An aside: I spent a summer as a temp working for 3 or 4 different companies for different lengths of time. It sucked. The full-time employees are bitter because you take time to train, you're going to be gone soon, and they KNOW that the company is paying more for you than they're making. Also, most temps suck at their jobs.

If you're a temp, I want you to reread that last paragraph and bear in mind that I was a temp and I honestly believe I was pretty damned good at conducting telephone surveys, taking complaints over the phone, contacting seasonal construction workers and whatever other crap jobs I had to do. But not only was I the exception, I was a college student who was under no illusions that this was going to be anything more than a 14-week diversion from school. And even then, I only ended up with about 6 or 7 weeks of low-paying, dismal, menial, degrading work.

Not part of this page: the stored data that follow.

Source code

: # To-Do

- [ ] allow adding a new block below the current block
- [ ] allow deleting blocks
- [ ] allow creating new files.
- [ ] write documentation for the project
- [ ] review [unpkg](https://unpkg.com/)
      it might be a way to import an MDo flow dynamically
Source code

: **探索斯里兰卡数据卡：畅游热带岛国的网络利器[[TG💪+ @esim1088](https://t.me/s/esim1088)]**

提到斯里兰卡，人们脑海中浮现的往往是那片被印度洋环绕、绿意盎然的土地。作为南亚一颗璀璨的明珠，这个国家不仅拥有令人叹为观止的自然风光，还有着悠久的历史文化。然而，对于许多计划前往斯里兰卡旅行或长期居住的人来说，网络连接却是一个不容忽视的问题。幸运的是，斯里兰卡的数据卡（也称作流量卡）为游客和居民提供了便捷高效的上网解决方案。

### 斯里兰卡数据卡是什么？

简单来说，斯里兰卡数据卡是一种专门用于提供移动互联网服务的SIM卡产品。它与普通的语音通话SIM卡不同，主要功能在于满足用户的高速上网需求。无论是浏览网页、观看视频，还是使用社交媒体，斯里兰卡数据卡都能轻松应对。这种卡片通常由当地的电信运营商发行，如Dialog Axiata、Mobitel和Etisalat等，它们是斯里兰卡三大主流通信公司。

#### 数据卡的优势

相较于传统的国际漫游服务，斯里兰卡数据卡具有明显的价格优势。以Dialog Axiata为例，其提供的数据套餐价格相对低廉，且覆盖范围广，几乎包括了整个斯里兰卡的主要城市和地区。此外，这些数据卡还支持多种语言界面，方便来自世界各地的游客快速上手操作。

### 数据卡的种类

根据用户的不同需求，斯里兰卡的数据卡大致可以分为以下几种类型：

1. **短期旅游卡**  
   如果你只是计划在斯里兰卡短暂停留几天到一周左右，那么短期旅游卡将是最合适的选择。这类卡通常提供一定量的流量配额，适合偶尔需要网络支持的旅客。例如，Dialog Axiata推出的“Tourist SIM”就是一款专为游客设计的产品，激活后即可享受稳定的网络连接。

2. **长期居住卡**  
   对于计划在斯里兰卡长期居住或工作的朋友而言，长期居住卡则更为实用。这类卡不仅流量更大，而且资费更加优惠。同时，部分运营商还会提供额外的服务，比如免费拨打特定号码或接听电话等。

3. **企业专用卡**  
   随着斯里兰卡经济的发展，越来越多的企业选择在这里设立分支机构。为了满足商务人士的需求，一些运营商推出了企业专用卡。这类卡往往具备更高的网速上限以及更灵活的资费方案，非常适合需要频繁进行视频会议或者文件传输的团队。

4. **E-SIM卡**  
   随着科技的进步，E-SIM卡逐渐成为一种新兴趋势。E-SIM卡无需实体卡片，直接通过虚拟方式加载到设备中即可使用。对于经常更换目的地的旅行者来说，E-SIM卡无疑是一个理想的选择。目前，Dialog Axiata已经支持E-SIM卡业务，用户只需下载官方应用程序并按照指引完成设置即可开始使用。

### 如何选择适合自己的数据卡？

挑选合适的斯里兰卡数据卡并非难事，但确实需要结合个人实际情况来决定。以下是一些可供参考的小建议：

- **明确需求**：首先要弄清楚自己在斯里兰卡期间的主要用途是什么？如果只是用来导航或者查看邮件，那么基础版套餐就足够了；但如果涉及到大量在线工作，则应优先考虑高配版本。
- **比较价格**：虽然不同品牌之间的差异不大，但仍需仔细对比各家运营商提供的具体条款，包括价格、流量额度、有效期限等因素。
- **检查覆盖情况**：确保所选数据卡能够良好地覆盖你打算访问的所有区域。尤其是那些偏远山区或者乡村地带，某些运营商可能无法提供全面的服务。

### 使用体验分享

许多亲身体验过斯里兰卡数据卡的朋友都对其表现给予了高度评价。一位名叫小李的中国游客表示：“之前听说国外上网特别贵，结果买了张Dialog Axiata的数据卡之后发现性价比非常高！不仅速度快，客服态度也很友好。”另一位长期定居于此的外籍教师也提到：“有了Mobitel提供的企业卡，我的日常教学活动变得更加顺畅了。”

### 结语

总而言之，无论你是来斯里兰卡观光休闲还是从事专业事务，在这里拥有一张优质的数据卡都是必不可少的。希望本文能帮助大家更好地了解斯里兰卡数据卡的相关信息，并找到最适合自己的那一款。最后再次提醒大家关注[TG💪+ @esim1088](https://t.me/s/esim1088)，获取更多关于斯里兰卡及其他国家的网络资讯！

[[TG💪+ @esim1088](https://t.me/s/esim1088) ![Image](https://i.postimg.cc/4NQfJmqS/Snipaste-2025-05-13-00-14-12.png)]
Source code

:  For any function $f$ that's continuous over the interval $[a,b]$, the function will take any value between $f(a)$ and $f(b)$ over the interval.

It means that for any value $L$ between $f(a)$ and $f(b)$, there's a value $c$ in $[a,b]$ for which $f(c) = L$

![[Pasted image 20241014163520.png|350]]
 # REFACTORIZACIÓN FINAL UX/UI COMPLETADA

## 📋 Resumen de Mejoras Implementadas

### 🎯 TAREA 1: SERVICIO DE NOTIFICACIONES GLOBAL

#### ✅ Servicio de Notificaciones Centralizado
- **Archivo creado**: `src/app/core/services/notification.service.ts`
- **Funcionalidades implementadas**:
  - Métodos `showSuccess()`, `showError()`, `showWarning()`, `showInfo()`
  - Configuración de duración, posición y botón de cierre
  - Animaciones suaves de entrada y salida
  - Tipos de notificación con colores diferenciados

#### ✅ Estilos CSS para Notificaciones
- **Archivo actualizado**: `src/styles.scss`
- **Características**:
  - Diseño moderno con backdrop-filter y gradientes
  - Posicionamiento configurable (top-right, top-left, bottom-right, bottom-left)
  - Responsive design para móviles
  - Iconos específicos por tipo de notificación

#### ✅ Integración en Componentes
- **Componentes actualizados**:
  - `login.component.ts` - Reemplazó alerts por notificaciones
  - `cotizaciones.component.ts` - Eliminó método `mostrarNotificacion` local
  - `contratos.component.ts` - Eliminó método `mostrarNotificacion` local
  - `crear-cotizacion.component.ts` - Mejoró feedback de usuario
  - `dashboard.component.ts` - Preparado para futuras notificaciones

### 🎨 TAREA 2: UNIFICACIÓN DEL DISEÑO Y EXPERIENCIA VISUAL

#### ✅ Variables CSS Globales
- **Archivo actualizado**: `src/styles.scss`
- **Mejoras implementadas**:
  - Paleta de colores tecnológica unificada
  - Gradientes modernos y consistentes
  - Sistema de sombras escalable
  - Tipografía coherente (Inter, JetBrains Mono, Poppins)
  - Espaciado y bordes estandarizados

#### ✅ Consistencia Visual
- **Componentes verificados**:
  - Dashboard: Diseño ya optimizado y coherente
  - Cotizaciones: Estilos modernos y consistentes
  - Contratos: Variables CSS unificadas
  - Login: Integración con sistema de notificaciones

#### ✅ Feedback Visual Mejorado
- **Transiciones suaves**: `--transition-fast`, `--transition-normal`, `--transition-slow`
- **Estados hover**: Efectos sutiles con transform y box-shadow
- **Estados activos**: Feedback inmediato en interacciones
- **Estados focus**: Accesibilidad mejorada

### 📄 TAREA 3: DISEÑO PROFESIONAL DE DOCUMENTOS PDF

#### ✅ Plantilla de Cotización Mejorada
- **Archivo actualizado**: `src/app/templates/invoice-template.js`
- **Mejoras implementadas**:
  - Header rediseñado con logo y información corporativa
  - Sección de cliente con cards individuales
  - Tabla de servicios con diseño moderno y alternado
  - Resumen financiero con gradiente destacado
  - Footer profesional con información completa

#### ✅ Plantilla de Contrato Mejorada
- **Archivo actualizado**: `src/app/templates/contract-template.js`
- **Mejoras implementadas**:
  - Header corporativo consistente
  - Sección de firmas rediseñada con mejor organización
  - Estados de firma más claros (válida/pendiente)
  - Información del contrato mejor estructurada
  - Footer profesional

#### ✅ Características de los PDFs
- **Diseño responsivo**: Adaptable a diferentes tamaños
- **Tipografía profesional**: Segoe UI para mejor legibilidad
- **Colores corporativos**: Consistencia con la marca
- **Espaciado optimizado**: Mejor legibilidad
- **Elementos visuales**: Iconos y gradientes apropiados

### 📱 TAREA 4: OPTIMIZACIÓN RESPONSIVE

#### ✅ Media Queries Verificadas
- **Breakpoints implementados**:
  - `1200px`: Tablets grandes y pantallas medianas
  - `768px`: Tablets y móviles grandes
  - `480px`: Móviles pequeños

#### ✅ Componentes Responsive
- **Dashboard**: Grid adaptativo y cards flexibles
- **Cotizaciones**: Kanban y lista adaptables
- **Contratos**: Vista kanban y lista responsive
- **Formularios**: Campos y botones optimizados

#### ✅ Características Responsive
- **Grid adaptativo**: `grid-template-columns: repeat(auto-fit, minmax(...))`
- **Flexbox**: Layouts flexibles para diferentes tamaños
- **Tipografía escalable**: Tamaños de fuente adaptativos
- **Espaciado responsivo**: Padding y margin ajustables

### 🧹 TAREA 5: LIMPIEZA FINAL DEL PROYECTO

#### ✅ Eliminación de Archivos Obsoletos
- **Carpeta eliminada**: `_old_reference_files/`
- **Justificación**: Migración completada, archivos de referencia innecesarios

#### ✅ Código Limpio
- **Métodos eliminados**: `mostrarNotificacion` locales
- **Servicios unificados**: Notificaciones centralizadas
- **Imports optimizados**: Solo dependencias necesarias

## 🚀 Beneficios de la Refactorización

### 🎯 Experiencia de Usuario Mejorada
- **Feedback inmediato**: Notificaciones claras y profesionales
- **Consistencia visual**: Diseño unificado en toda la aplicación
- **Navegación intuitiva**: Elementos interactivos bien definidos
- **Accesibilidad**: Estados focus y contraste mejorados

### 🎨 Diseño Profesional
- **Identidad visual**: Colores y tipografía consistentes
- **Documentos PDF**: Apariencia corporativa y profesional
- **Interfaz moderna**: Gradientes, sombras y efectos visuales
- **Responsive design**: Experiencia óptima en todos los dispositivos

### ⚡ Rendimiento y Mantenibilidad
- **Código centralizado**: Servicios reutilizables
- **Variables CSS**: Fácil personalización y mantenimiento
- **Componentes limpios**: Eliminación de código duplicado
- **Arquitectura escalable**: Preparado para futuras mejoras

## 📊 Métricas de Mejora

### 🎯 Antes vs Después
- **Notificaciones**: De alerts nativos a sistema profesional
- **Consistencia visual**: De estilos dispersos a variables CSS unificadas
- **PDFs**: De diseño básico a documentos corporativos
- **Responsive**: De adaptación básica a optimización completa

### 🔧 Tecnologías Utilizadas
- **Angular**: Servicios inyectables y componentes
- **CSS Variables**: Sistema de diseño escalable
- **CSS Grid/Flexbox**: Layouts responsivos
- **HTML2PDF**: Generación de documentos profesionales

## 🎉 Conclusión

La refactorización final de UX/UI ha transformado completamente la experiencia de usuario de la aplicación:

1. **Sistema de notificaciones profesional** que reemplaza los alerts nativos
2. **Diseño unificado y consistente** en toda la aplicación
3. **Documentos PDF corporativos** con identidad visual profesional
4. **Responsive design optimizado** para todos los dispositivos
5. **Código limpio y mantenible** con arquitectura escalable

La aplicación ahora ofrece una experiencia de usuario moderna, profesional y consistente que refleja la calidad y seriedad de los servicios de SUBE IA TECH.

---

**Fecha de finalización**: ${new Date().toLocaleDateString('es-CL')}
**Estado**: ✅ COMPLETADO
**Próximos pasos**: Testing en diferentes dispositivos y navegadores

Of course, the temporary or contract-to-hire employee for a degree and/or job experience required gig is a completely different kettle of fish. For one thing, there is a certain group of them who do it because the money is good, the responsibility is minimal and the scenery changes every 12-24 months. And for another thing, a simple desire to get paid isn't in and of itself enough to get a job.

Most of the time.

See, big companies have staffing shortages. Precisely because they have these god-awful hiring processes where 2 HR people, 5 managers, 2 upper-level managers, a lawyer and an accountant have to sign off on each hire and you can't use the same 5 managers in any 7-year period. And when some VP of Something Minimally Useful finally got tired of his management chain kvetching about not having any employees and instituted a shortcut of being able to hire temps/contractors. Of course, since they're temporary, HR decided that the process can't cost as much as it does for a Real Employee, so now temps and contractors are interviewed by the person closest to the interested manager's bathroom at the time that the contractor calls. This is, of course, more often than not, the custodial staff or the guy who hides out in the bathroom to avoid work.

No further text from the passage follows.